Timmins Police Traffic Sergeant Thomas Chypyha states “Collisions involving bicycles are a cause for concern for recreational cyclists. The Timmins Police Service shares this concern. These collisions are deemed to be preventable. Motorists must be made aware that they are sharing the roadway with cyclists but particular attention must be given to younger bike operators whose enthusiasm might cause them to occasionally overlook the applicable safety rules.
The majority of young bicycle operators are conscientious, but it is imperative that motorists keep a keen eye out for younger 2-wheel vehicle operators. The bicycle safety education initiatives undertaken by the Timmins Police Service are beneficial but there is still a compelling need for motorists to be on their guard while at the wheel during the spring and summer months. This is particularly true of residential neighborhoods.”
The Timmins Police strenuously urges all motorists to be at their best behind the wheel to the benefit of cyclists who will be sharing area roadways in the weeks and months to follow.
The Timmins Police Service also urges parents to reinforce safety messaging with their children before they venture out on their bikes. A strong word from a parent regarding wearing a proper helmet or obeying traffic signs can have a lasting effect on a young rider’s road behavior. True roadway safety is achievable if bike riders heed the rules of the road, and motorists ramp up their attention levels while operating their vehicles.
Each year, the Timmins Police Service is in receipt of complaints in regards to motorist behavior when approaching or overtaking cyclists on area roadways.
A number of “near-miss” situations involving cyclists are reported frequently to the Timmins Police Service.

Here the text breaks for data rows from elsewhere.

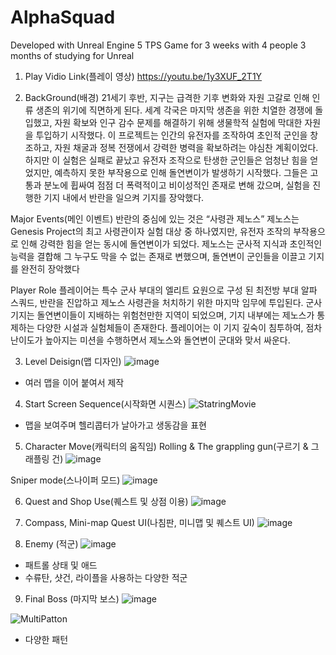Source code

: # AlphaSquad

Developed with Unreal Engine 5 TPS Game for 3 weeks with 4 people
3 months of studying for Unreal

1. Play Vidio Link(플레이 영상)
https://youtu.be/1y3XUF_2T1Y

2. BackGround(배경)
21세기 후반, 지구는 급격한 기후 변화와 자원 고갈로 인해 인류 생존의 위기에 직면하게 된다. 세계 각국은 마지막 생존을 위한 치열한 경쟁에 돌입했고, 자원 확보와 인구 감수 문제를 해결하기 위해 생물학적 실험에 막대한 자원을 투입하기 시작했다. 이 프로젝트는 인간의 유전자를 조작하여 초인적 군인을 창조하고, 자원 채굴과 정복 전쟁에서 강력한 병력을 확보하려는 야심찬 계획이었다.
하지만 이 실험은 실패로 끝났고 유전자 조작으로 탄생한 군인들은 엄청난 힘을 얻었지만, 예측하지 못한 부작용으로 인해 돌연변이가 발생하기 시작했다. 그들은 고통과 분노에 휩싸여 점점 더 폭력적이고 비이성적인 존재로 변해 갔으며, 실험을 진행한 기지 내에서 반란을 일으켜 기지를 장악했다.

Major Events(메인 이벤트)
반란의 중심에 있는 것은 “사령관 제노스” 제노스는 Genesis Project의 최고 사령관이자 실험 대상 중 하나였지만, 유전자 조작의 부작용으로 인해 강력한 힘을 얻는 동시에 돌연변이가 되었다. 제노스는 군사적 지식과 초인적인 능력을 결합해 그 누구도 막을 수 없는 존재로 변했으며, 돌연변이 군인들을 이끌고 기지를 완전히 장악했다

Player Role
플레이어는 특수 군사 부대의 엘리트 요원으로 구성 된 최전방 부대 알파 스쿼드, 반란을 진압하고 제노스 사령관을 처치하기 위한 마지막 임무에 투입된다. 군사 기지는 돌연변이들이 지배하는 위험천만한 지역이 되었으며, 기지 내부에는 제노스가 통제하는 다양한 시설과 실험체들이 존재한다. 플레이어는 이 기지 깊숙이 침투하여, 점차 난이도가 높아지는 미션을 수행하면서 제노스와 돌연변이 군대와 맞서 싸운다.

3. Level Deisign(맵 디자인)
![image](https://github.com/user-attachments/assets/ddf1abcc-32c2-400e-94b7-bf7d98ab7c4e)
- 여러 맵을 이어 붙여서 제작

4. Start Screen Sequence(시작화면 시퀀스)
![StatringMovie](https://github.com/user-attachments/assets/6330a11d-d81e-47f1-a90b-229aee2cd0e8)
- 맵을 보여주며 헬리콥터가 날아가고 생동감을 표현

5. Character Move(캐릭터의 움직임)
Rolling & The grappling gun(구르기 & 그래플링 건)
![image](https://github.com/user-attachments/assets/8063e17c-2d3d-4da5-a19f-69d5052dc84e)


Sniper mode(스나이퍼 모드)
![image](https://github.com/user-attachments/assets/775cdbf8-ad88-4ab3-b058-d2893b5b2b68)


6. Quest and Shop Use(퀘스트 및 상점 이용)
![image](https://github.com/user-attachments/assets/fe643689-a1ba-4c6a-8224-61e7cf2a9c05)

7. Compass, Mini-map Quest UI(나침판, 미니맵 및 퀘스트 UI)
![image](https://github.com/user-attachments/assets/386d8e57-d118-4961-aeba-f94fbf14072e)

8. Enemy (적군)
![image](https://github.com/user-attachments/assets/9ae083f0-5865-4f0e-9f42-70ce312b414a)
- 패트롤 상태 및 애드
- 수류탄, 샷건, 라이플을 사용하는 다양한 적군

9. Final Boss (마지막 보스)
![image](https://github.com/user-attachments/assets/45f23c07-5ada-4b52-aa84-f20f11990f39)

![MultiPatton](https://github.com/user-attachments/assets/03bbed63-f306-443d-8d67-83a7b04c2502)
- 다양한 패턴
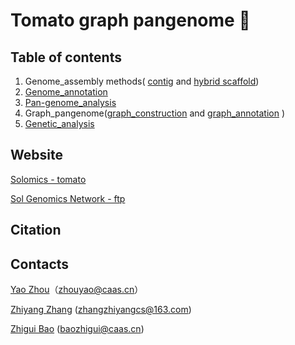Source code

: # Tomato graph pangenome :tomato: 



## Table of contents

1.  Genome_assembly methods( [contig](1.Genome_assembly/1.contig/Readme.md) and [hybrid scaffold](1.Genome_assembly/2.scaffold/Readme.md))
2.  [Genome_annotation](2.Genome_annotation/Readme.md)
3.  [Pan-genome_analysis]( 3.Pan-genome_analysis/Readme.md)
4.  Graph_pangenome([graph_construction](4.Graph_pangenome/1.construction_graph_genome/Readme.md) and [graph_annotation](4.Graph_pangenome/2.graphAnnotation/Readme.md) )
5.  [Genetic_analysis](5.Genetic_analysis/Readme.md)



## Website

[Solomics - tomato](http://solomics.agis.org.cn/tomato/)

[Sol Genomics Network - ftp](https://solgenomics.net/ftp/genomes/TGG/)



## Citation



## Contacts

[Yao Zhou](https://github.com/YaoZhou89)（zhouyao@caas.cn）

[Zhiyang Zhang](https://github.com/zhangzhiyangcs) (zhangzhiyangcs@163.com)

[Zhigui Bao](https://github.com/baozg) (baozhigui@caas.cn)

With this in mind, the Timmins Police Service wish to remind local motorists be more mindful of their legal obligations when meeting or overtaking cyclists using the curb section of any area roadway.
There is a shared responsibility between cyclists and those persons operating motor vehicles to conduct themselves in keeping with the statutory requirements spelled out in the pertinent subsections of section 148 of the Highway Traffic Act in order to prevent collisions from occurring.
Noting that bicycles are deemed to be “vehicles” under the Highway Traffic Act, the following subsections are highlighted,
(4) Every person in charge of a vehicle on a highway meeting a person travelling on a bicycle shall allow the cyclist sufficient room on the roadway to pass.
(5) Every person in charge of a vehicle on a highway who is overtaking another vehicle or equestrian shall turn out to the left so far as may be necessary to avoid a collision with the vehicle, and the person overtaken is not required to leave more than one-half of the roadway free.
(6) Every person on a bicycle or motor assisted bicycle who is overtaken by a vehicle or equestrian travelling at a greater speed shall turn out to the right and allow the vehicle to pass and the vehicle overtaking shall turn out to the left so far as may be necessary to avoid a collision. .
(6.1) Every person in charge of a motor vehicle on a highway who is overtaking a person travelling on a bicycle shall, as nearly as may be practicable, leave a distance of not less than one meter between the bicycle and the motor vehicle and shall maintain that distance until safely past the bicycle. .
(6.2) The one meter distance required by subsection (6.1) refers to the distance between the extreme right side of the motor vehicle and the extreme left side of the bicycle, including all projections and attachments.
The Timmins Police Service depends on individual motorists to be courteous and responsible in regards to other persons using a shared roadway.
Commercial motor vehicles and those vehicles equipped with wider mirror arms are asked to be particularly careful when meeting or overtaking cyclists.
It is hoped that motorists and cyclists can drive in a manner that serves the best interest of both groups without unnecessary risk as patience and good judgment is called for to prevent tragedies.